満月になってからの月が好き

 待合室に座ったら、みんながスマホを持っている。だから私も持ってみた。用事のふりしてスクロール。横目でとなりの人を見て、用事のふりしてスクロール。彼は私を見ていない。紺のジャンパーを脱いでいる。冬の外は寒いのに、ここは春くらい暑い。

 最近、夢を続きから見る。同じとこから始まって、終わり方はいつも違う。私の意志で動けたり、お話ができる。「めんせきむ」ってやつ。(あ、声に出ちゃった) 横目でとなりの人を見て、多分音楽を聴いてる。この人は、名前を呼ばれたらどうするんだろう。
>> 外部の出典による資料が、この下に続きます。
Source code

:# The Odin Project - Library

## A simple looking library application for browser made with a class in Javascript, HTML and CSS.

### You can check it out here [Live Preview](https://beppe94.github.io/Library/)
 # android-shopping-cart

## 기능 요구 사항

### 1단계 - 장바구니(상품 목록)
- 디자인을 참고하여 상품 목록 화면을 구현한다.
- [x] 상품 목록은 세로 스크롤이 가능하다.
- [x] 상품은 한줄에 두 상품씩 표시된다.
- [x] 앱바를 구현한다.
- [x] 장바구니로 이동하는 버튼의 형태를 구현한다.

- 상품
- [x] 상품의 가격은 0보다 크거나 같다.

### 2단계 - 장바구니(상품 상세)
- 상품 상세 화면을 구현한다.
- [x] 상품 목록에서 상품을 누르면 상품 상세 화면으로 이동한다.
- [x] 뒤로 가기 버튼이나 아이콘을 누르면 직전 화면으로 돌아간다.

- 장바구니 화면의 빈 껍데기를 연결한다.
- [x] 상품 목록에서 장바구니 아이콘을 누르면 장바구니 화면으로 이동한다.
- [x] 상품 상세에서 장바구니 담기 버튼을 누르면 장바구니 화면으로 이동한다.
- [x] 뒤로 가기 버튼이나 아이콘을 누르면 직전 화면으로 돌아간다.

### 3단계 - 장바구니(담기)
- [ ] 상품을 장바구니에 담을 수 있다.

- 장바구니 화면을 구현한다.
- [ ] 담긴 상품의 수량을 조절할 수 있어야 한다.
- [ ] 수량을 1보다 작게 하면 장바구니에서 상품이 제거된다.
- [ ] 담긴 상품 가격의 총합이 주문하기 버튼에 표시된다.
 昔から友達はいなかった。でも夢の中では四、五人いた。幼馴染みみたいな仲だった。現実では会ったことがない。仲がよくてしょっちゅう遊んだ。ずっと一緒にいたいと思うくらい。名前とか、見た目とか、でもはっきり覚えてない。(それにしても、まだかなあ) 急いでるわけじゃない。何もすることがないのに、用事のふりしてスクロール。ちょっと飽きてきた。飽きてきたというか、なんだかちょっと恥ずかしい。

 夢を続きから見るようになったのは、十七歳になってから。中学校ではいじめられて、高校はつまらなくて辞めちゃった。お昼はお母さんを手伝って、夜に寝たら夢を見る。友達と遊んで、朝起きる。なにも嫌なことなかった。

 診察室から先生がでてきて、となりの人の名前を呼んだ。二回目、三回目。音楽を聴いてるせいで聞こえてない。この人は何回か見たことがある気がする。多分、この病院で。知らないふりをした。四回目が呼ばれることはなかった。五分くらい経ってから、私が呼ばれた。携帯をしまって、横目で見たら目が合った。やっちゃった。俺が先じゃないのかって顔してる。知らない。音楽聴いてる方が悪い。

 先生はいつも難しい話をする。私は薬がほしいだけ。でも、何でみんなに会いたいのに眠れないんだろう。(遠足の前の日に眠れないみたいなやつかな) 「聞いてますか?」 あ、ごめんなさい。先生、ちょっと怒ってる。

 今日はいつもより多めに貰ったけど、何の薬か分からない。もうちょっと先生の話聞いておけばよかった。でも聞いたって分からないし、やっぱり先生が簡単に話してくれればよかった。(それにしても、多すぎるなあ) 六袋もあるよ。七種類もある。 「一個もらってあげよっか?」 あれ、夢の友達。 「何でいるの?」

「うん」「夢だって分かったの?」「だってこんな欠けてる太陽ないもん」 そうだったんだ。うれしいな。最初から、分かってくれてたらよかったのに。